Photographs courtesy of Nan Melville for Ask Your Mama.
“Ask Your Mama,” a music, film, and spoken-word presentation that debuted at Carnegie Hall this week, is a spirited interpretation of Langston Hughes’s epic poem of the same name. The original text, which Hughes started writing at the 1960 Newport Jazz Festival and completed in 1961, is subtitled “12 Moods for Jazz” and is dedicated to Louis Armstrong, “the greatest horn blower of them all.” In it, Hughes’s words move from high culture to low, from the streets to the rural South, and to the freedom of Niagara Falls. For the “poetically unhep,” Hughes describes the poem’s themes in the back of the book, but even the dullest of cats will find the intensity, hope, and desperation in his words without need of explanation.
Extraordinarily, Hughes’s love for jazz spills out into the margins, where he inked a score to accompany his stanzas, skipping from Hot Jazz to German Leider, Harlem to Rio. When Hughes died, in 1967, the performance on which he had intended to collaborate with the composer Charles Mingus went unfinished.
Five years ago, however, Laura Karpman picked up where Hughes left off.Karpman, who studied under Milton Babbitt at Julliard and has won four Emmys for her film and television work, honors Hughes’s poem without matching it exactly. Her libretto weaves together music from the Orchestra of St. Luke’s and recorded selections from Bo Diddley to Charlie Parker, to Hughes himself, whose voice sneaks in like a ghost from time to time. Vocals from de’Adre Aziza, Tracie Luck, and the renowned soprano Jessye Norman are stunning in their feeling, and spoken word by Black Thought with percussion from ?uestlove (pronounced “Questlove”), of the hip-hop group the Roots, add deep, rumbling gravity. Extra musical elements, from kazoos to whistles, to a wind machine, to stomping in unison—”If you could just please give a stomp for Sojourner Truth and Harriet Tubman,” Karpman begged the musicians during their rehearsal the day before the show—brought the high-tech sampling and high-art voices back to earth.
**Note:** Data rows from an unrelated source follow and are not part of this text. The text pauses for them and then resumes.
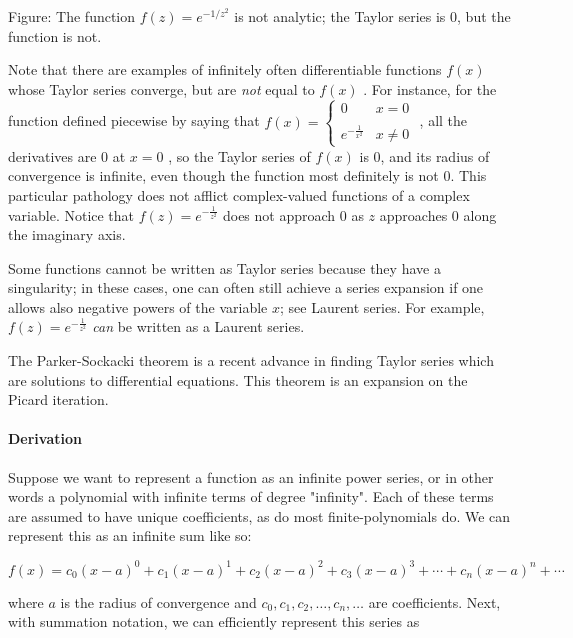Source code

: Figure: The function $f(z) = e^{-1/z^2}$ is not analytic; the Taylor series is 0, but the function is not.



Note that there are examples of infinitely often differentiable functions $f(x)$ whose Taylor series converge, but are \textit{not} equal to $f(x)$ . For instance, for the function defined piecewise by saying that $f(x)=\begin{cases}0 & x=0 \\\\ e^{-\frac{1}{x^2}} & x\ne 0 \end{cases}$ , all the derivatives are 0 at $x=0$ , so the Taylor series of $f(x)$ is 0, and its radius of convergence is infinite, even though the function most definitely is not 0. This particular pathology does not afflict complex-valued functions of a complex variable. Notice that $f(z)=e^{-\frac{1}{z^2}}$ does not approach 0 as $z$ approaches 0 along the imaginary axis.



Some functions cannot be written as Taylor series because they have a singularity; in these cases, one can often still achieve a series expansion if one allows also negative powers of the variable $x$; see Laurent series. For example, $f(z)=e^{-\frac{1}{z^2}}$ \textit{can} be written as a Laurent series.



The Parker-Sockacki theorem is a recent advance in finding Taylor series which are solutions to differential equations. This theorem is an expansion on the Picard iteration.



\paragraph{Derivation}



Suppose we want to represent a function as an infinite power series, or in other words a polynomial with infinite terms of degree "infinity". Each of these terms are assumed to have unique coefficients, as do most finite-polynomials do. We can represent this as an infinite sum like so:



$$f(x)={c _0}(x-a)^0+c _1(x-a)^1+c _2(x-a)^2+c _3(x-a)^3+\cdots+c _n(x-a)^n+\cdots$$

where $a$ is the radius of convergence and $c _0,c _1,c _2,\dots,c _n,\dots$ are coefficients. Next, with summation notation, we can efficiently represent this series as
The performance is haunting, fevered, restrained, and super-lush in turns, but always impressive. Karpman says, “The artists, with whom I have had the most inspiring collaborations, have lent their brains and hearts and awesome musicianship to this project. Jessye Norman is equal part shocking and sublime. ?uestlove is without question the most remarkable drummer I have ever worked with. Black Thought makes Langston come alive with rhyme and delivery that transports the poetry from 1961 to 2009. A real surprise for me has been de’Adre Aziza, who is able to evoke the many voices and characters of ‘Ask Your Mama.’ Tracie Luck brought warmth and tremendous resonance through her majestic voice. George Manahan, the Orchestra of St. Luke’s, Rico Gatson, Kate Howard, and Annie Dorsen all inspired me and brought so much to the work.”